What is needed
Your task is to restate the listing word for word without the pictures.

Records provided
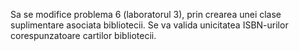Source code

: Sa se modifice problema 6 (laboratorul 3), prin crearea unei clase suplimentare asociata bibliotecii. Se va valida unicitatea ISBN-urilor corespunzatoare cartilor bibliotecii.
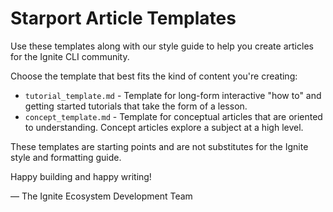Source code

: # Starport Article Templates

Use these templates along with our style guide to help you create articles for the Ignite CLI community.

Choose the template that best fits the kind of content you're creating:

* `tutorial_template.md` - Template for long-form interactive "how to" and getting started tutorials that take the form of a lesson.
* `concept_template.md` - Template for conceptual articles that are oriented to understanding. Concept articles explore a subject at a high level.

These templates are starting points and are not substitutes for the Ignite style and formatting guide.

Happy building and happy writing!

— The Ignite Ecosystem Development Team
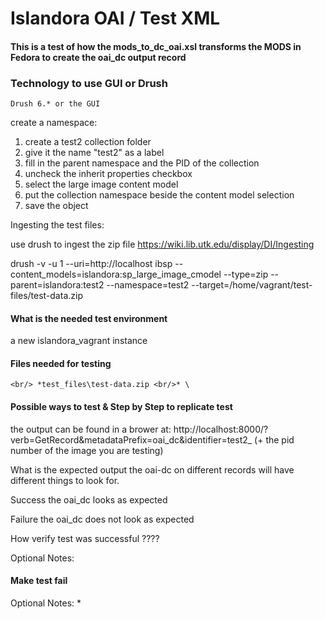 # Islandora OAI / Test XML

#### This is a test of how the mods_to_dc_oai.xsl transforms the MODS in Fedora to create the oai_dc output record



### Technology to use GUI or Drush
    Drush 6.* or the GUI

create a namespace:
1.    create a test2 collection folder
2.    give it the name "test2" as a label
3.    fill in the parent namespace and the PID of the collection
4.    uncheck the inherit properties checkbox
5.    select the large image content model
6.    put the collection namespace beside the content model selection
7.    save the object

Ingesting the test files:

use drush to ingest the zip file
https://wiki.lib.utk.edu/display/DI/Ingesting

drush -v -u 1 --uri=http://localhost ibsp --content_models=islandora:sp_large_image_cmodel --type=zip --parent=islandora:test2 --namespace=test2 --target=/home/vagrant/test-files/test-data.zip

#### What is the needed test environment
 a new islandora_vagrant instance


#### Files needed for testing
`<br/> *test_files\test-data.zip <br/>* \`


#### Possible ways to test & Step by Step to replicate test

the output can be found in a brower at: 
http://localhost:8000/?verb=GetRecord&metadataPrefix=oai_dc&identifier=test2_  (+ the pid number of the image you are testing)

What is the expected output
the oai-dc on different records will have different things to look for.




Success
the oai_dc looks as expected

Failure
the oai_dc does not look as expected

How verify test was successful
????

Optional Notes:

#### Make test fail
Optional Notes: *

Response below
Source code

: Sa se modifice problema 6 (laboratorul 3), prin crearea unei clase suplimentare asociata bibliotecii. Se va valida unicitatea ISBN-urilor corespunzatoare cartilor bibliotecii.
Source code

: # Starport Article Templates

Use these templates along with our style guide to help you create articles for the Ignite CLI community.

Choose the template that best fits the kind of content you're creating:

* `tutorial_template.md` - Template for long-form interactive "how to" and getting started tutorials that take the form of a lesson.
* `concept_template.md` - Template for conceptual articles that are oriented to understanding. Concept articles explore a subject at a high level.

These templates are starting points and are not substitutes for the Ignite style and formatting guide.

Happy building and happy writing!

— The Ignite Ecosystem Development Team
 # Islandora OAI / Test XML

#### This is a test of how the mods_to_dc_oai.xsl transforms the MODS in Fedora to create the oai_dc output record



### Technology to use GUI or Drush
    Drush 6.* or the GUI

create a namespace:
1.    create a test2 collection folder
2.    give it the name "test2" as a label
3.    fill in the parent namespace and the PID of the collection
4.    uncheck the inherit properties checkbox
5.    select the large image content model
6.    put the collection namespace beside the content model selection
7.    save the object

Ingesting the test files:

use drush to ingest the zip file
https://wiki.lib.utk.edu/display/DI/Ingesting

drush -v -u 1 --uri=http://localhost ibsp --content_models=islandora:sp_large_image_cmodel --type=zip --parent=islandora:test2 --namespace=test2 --target=/home/vagrant/test-files/test-data.zip

#### What is the needed test environment
 a new islandora_vagrant instance


#### Files needed for testing
`<br/> *test_files\test-data.zip <br/>* \`


#### Possible ways to test & Step by Step to replicate test

the output can be found in a brower at: 
http://localhost:8000/?verb=GetRecord&metadataPrefix=oai_dc&identifier=test2_  (+ the pid number of the image you are testing)

What is the expected output
the oai-dc on different records will have different things to look for.




Success
the oai_dc looks as expected

Failure
the oai_dc does not look as expected

How verify test was successful
????

Optional Notes:

#### Make test fail
Optional Notes: *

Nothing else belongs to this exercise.